There have been tons of profilers, why we create a new one? Here we make a comparison between `pprof-rs` and other popular profilers to help you choose the best fit one.

### gperftools

`gperftools` is also an integrated profiler. There is also a wrapper for `gperftools` in rust called [`cpuprofiler`](https://crates.io/crates/cpuprofiler) which makes it programmable for a rust program.

#### Pros

1. `pprof-rs` has a modern build system and can be integrated into a rust program easily while compiling `gperftools` statically is buggy.
2. `pprof-rs` has a native rust interface while `gperftools`'s wrapper is **just** a wrapper.
3. Programming with rust guarantees thread safety natively.

#### Cons

1. `gperftools` is a collection of performance analysis tools which contains cpu profiler, heap profiler... `pprof-rs` focuses on cpu profiler now.

### perf

`perf` is a performance analyzing tool in Linux.

#### Pros

1. You don't need to start another process to perf with `pprof-rs`.
2. `pprof-rs` can be easily integrated with rust program which means you don't need to install any other programs.
3. `pprof-rs` has a modern programmable interface to hack with
4. `pprof-rs` theoretically supports all POSIX systems and can easily support more systems in the future.

#### Cons

1. `perf` is much more feature-rich than `pprof-rs`.
2. `perf` is highly integrated with Linux.

## Implementation

When profiling was started, `setitimer` system call was used to set up a timer which will send a SIGPROF to this program every constant interval.

When receiving a SIGPROF signal, the signal handler will capture a backtrace and increase the count of it. After a while, the profiler can get every possible backtrace and their count. Finally, we can generate a report with profiler data.

However, the real world is full of thorns. There are many worths of note parts in the implementation.

### Backtrace

Unfortunately, there is no 100% robust stack tracing method. [Some related researches](https://github.com/gperftools/gperftools/wiki/gperftools%27-stacktrace-capturing-methods-and-their-issues) have been done by gperftools. `pprof-rs` uses [`backtrace-rs`](https://github.com/rust-lang/backtrace-rs) which finally uses libunwind provided by `glibc`

**WARN:** as described in former gperftools documents, libunwind provided by `glibc` is not signal safe. 

> libgcc's unwind method is not safe to use from signal handlers. One particular cause of deadlock is when profiling tick happens when program is propagating thrown exception.

### Signal Safety

Signal safety is hard to guarantee. But it's not *that* hard.

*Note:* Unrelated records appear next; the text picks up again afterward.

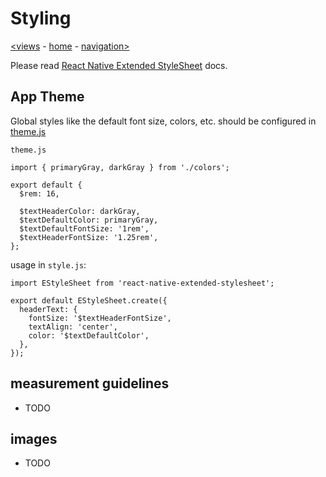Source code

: # Styling

[<views](views.md) - [home](index.md) - [navigation>](navigation.md)

Please read [React Native Extended StyleSheet](https://github.com/vitalets/react-native-extended-stylesheet) docs.

## App Theme

Global styles like the default font size, colors, etc. should be configured in [theme.js](../app/config/theme.js)

`theme.js`

```
import { primaryGray, darkGray } from './colors';

export default {
  $rem: 16,

  $textHeaderColor: darkGray,
  $textDefaultColor: primaryGray,
  $textDefaultFontSize: '1rem',
  $textHeaderFontSize: '1.25rem',
};

```

usage in `style.js`:

```
import EStyleSheet from 'react-native-extended-stylesheet';

export default EStyleSheet.create({
  headerText: {
    fontSize: '$textHeaderFontSize',
    textAlign: 'center',
    color: '$textDefaultColor',
  },
});
```

## measurement guidelines
- TODO

## images
- TODO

First, we have to avoid deadlock. When profiler samples or reports, it will get a global lock on the profiler. Particularly, deadlock happenswhen the running program is getting a report from the profiler (which will hold the lock), at the same time, a SIGPROF signal is triggered and the profiler wants to sample (which will also hold the lock). So we don't wait for the lock in signal handler, instead we `try_lock` in the signal handler. If the global lock cannot be gotten, the profiler will give up directly.

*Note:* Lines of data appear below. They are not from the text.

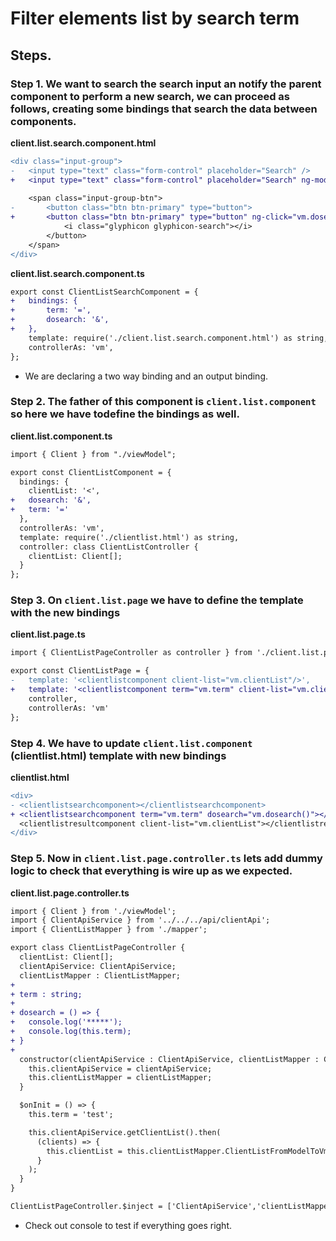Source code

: # Filter elements list by search term

## Steps.

### Step 1. We want to search the search input an notify the parent component to perform a new search, we can proceed as follows, creating some bindings that search the data between components.

__client.list.search.component.html__

```diff
<div class="input-group">
-   <input type="text" class="form-control" placeholder="Search" />
+   <input type="text" class="form-control" placeholder="Search" ng-model="vm.term" />
 
    <span class="input-group-btn">
-       <button class="btn btn-primary" type="button">
+       <button class="btn btn-primary" type="button" ng-click="vm.dosearch()">
            <i class="glyphicon glyphicon-search"></i>
        </button>
    </span>
</div>
```

__client.list.search.component.ts__

```diff
export const ClientListSearchComponent = {
+   bindings: {
+       term: '=',
+       dosearch: '&',
+   },
    template: require('./client.list.search.component.html') as string,
    controllerAs: 'vm',
};
```

* We are declaring a two way binding and an output binding.

### Step 2. The father of this component is `client.list.component` so here we have todefine the bindings as well.

__client.list.component.ts__

```diff
import { Client } from "./viewModel";

export const ClientListComponent = {
  bindings: {
    clientList: '<',
+   dosearch: '&',
+   term: '='
  },
  controllerAs: 'vm',
  template: require('./clientlist.html') as string,
  controller: class ClientListController {
    clientList: Client[];
  }
};
```

### Step 3. On `client.list.page` we have to define the template with the new bindings

__client.list.page.ts__

```diff
import { ClientListPageController as controller } from './client.list.page.controller';

export const ClientListPage = {
-   template: '<clientlistcomponent client-list="vm.clientList"/>',
+   template: '<clientlistcomponent term="vm.term" client-list="vm.clientList" dosearch="vm.dosearch()"/>',
    controller,
    controllerAs: 'vm'
};
```

### Step 4. We have to update `client.list.component` (clientlist.html) template with new bindings

__clientlist.html__

```diff
<div> 
- <clientlistsearchcomponent></clientlistsearchcomponent>
+ <clientlistsearchcomponent term="vm.term" dosearch="vm.dosearch()"></clientlistsearchcomponent>
  <clientlistresultcomponent client-list="vm.clientList"></clientlistresultcomponent>
</div>
```

### Step 5. Now in `client.list.page.controller.ts` lets add dummy logic to check that everything is wire up as we expected.

__client.list.page.controller.ts__

```diff
import { Client } from './viewModel';
import { ClientApiService } from '../../../api/clientApi';
import { ClientListMapper } from './mapper';

export class ClientListPageController {
  clientList: Client[];
  clientApiService: ClientApiService;
  clientListMapper : ClientListMapper;
+
+ term : string;
+
+ dosearch = () => {
+   console.log('*****');
+   console.log(this.term);
+ }
+
  constructor(clientApiService : ClientApiService, clientListMapper : ClientListMapper) {
    this.clientApiService = clientApiService;
    this.clientListMapper = clientListMapper;      
  }

  $onInit = () => {
    this.term = 'test';

    this.clientApiService.getClientList().then(
      (clients) => {
        this.clientList = this.clientListMapper.ClientListFromModelToVm(clients);          
      }
    );
  }
}

ClientListPageController.$inject = ['ClientApiService','clientListMapper'];

```

* Check out console to test if everything goes right.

Then, signal safety POSIX function is quite limited as [listed here](http://man7.org/linux/man-pages/man7/signal-safety.7.html). The most bothering issue is that we cannot use `malloc` in signal handler. So we can only use pre-allocated memory in profiler. The simplest way is `write` every sample serially into a file. We optimized it with a fix-sized hashmap that has a fixed number of buckets and every bucket is an array with a fixed number of items. If the hashmap is full, we pop out the item with minimum count and write it into a temporary file.

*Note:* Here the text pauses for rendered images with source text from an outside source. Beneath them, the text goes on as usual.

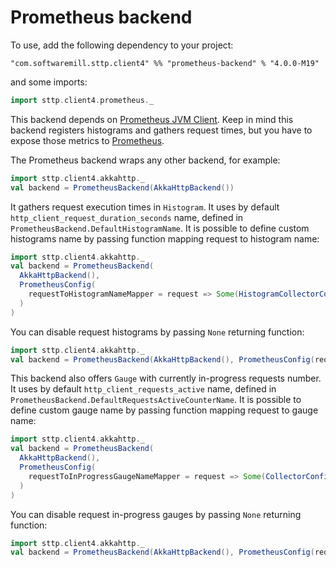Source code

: # Prometheus backend

To use, add the following dependency to your project:

```
"com.softwaremill.sttp.client4" %% "prometheus-backend" % "4.0.0-M19"
```

and some imports:

```scala
import sttp.client4.prometheus._
```

This backend depends on [Prometheus JVM Client](https://github.com/prometheus/client_java). Keep in mind this backend registers histograms and gathers request times, but you have to expose those metrics to [Prometheus](https://prometheus.io/).

The Prometheus backend wraps any other backend, for example:

```scala
import sttp.client4.akkahttp._
val backend = PrometheusBackend(AkkaHttpBackend())
```

It gathers request execution times in `Histogram`. It uses by default `http_client_request_duration_seconds` name, defined in `PrometheusBackend.DefaultHistogramName`. It is possible to define custom histograms name by passing function mapping request to histogram name:

```scala
import sttp.client4.akkahttp._
val backend = PrometheusBackend(
  AkkaHttpBackend(),
  PrometheusConfig(
    requestToHistogramNameMapper = request => Some(HistogramCollectorConfig(request.uri.host.getOrElse("example.com")))
  )
)
```

You can disable request histograms by passing `None` returning function:

```scala
import sttp.client4.akkahttp._
val backend = PrometheusBackend(AkkaHttpBackend(), PrometheusConfig(requestToHistogramNameMapper = _ => None))
```

This backend also offers `Gauge` with currently in-progress requests number. It uses by default `http_client_requests_active` name, defined in `PrometheusBackend.DefaultRequestsActiveCounterName`. It is possible to define custom gauge name by passing function mapping request to gauge name:

```scala
import sttp.client4.akkahttp._
val backend = PrometheusBackend(
  AkkaHttpBackend(),
  PrometheusConfig(
    requestToInProgressGaugeNameMapper = request => Some(CollectorConfig(request.uri.host.getOrElse("example.com")))
  )
)
```

You can disable request in-progress gauges by passing `None` returning function:

```scala
import sttp.client4.akkahttp._
val backend = PrometheusBackend(AkkaHttpBackend(), PrometheusConfig(requestToInProgressGaugeNameMapper = _ => None))
```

Unit tests have been added to guarantee there is no `malloc` in sample functions.

`futex` is also not safe to use in signal handler. So we use a spin lock to avoid usage of `futex`.

## TODO

1. Restore the original SIGPROF handler after stopping the profiler.
2. Support generating [pprof format results](https://github.com/google/pprof/blob/master/proto/profile.proto)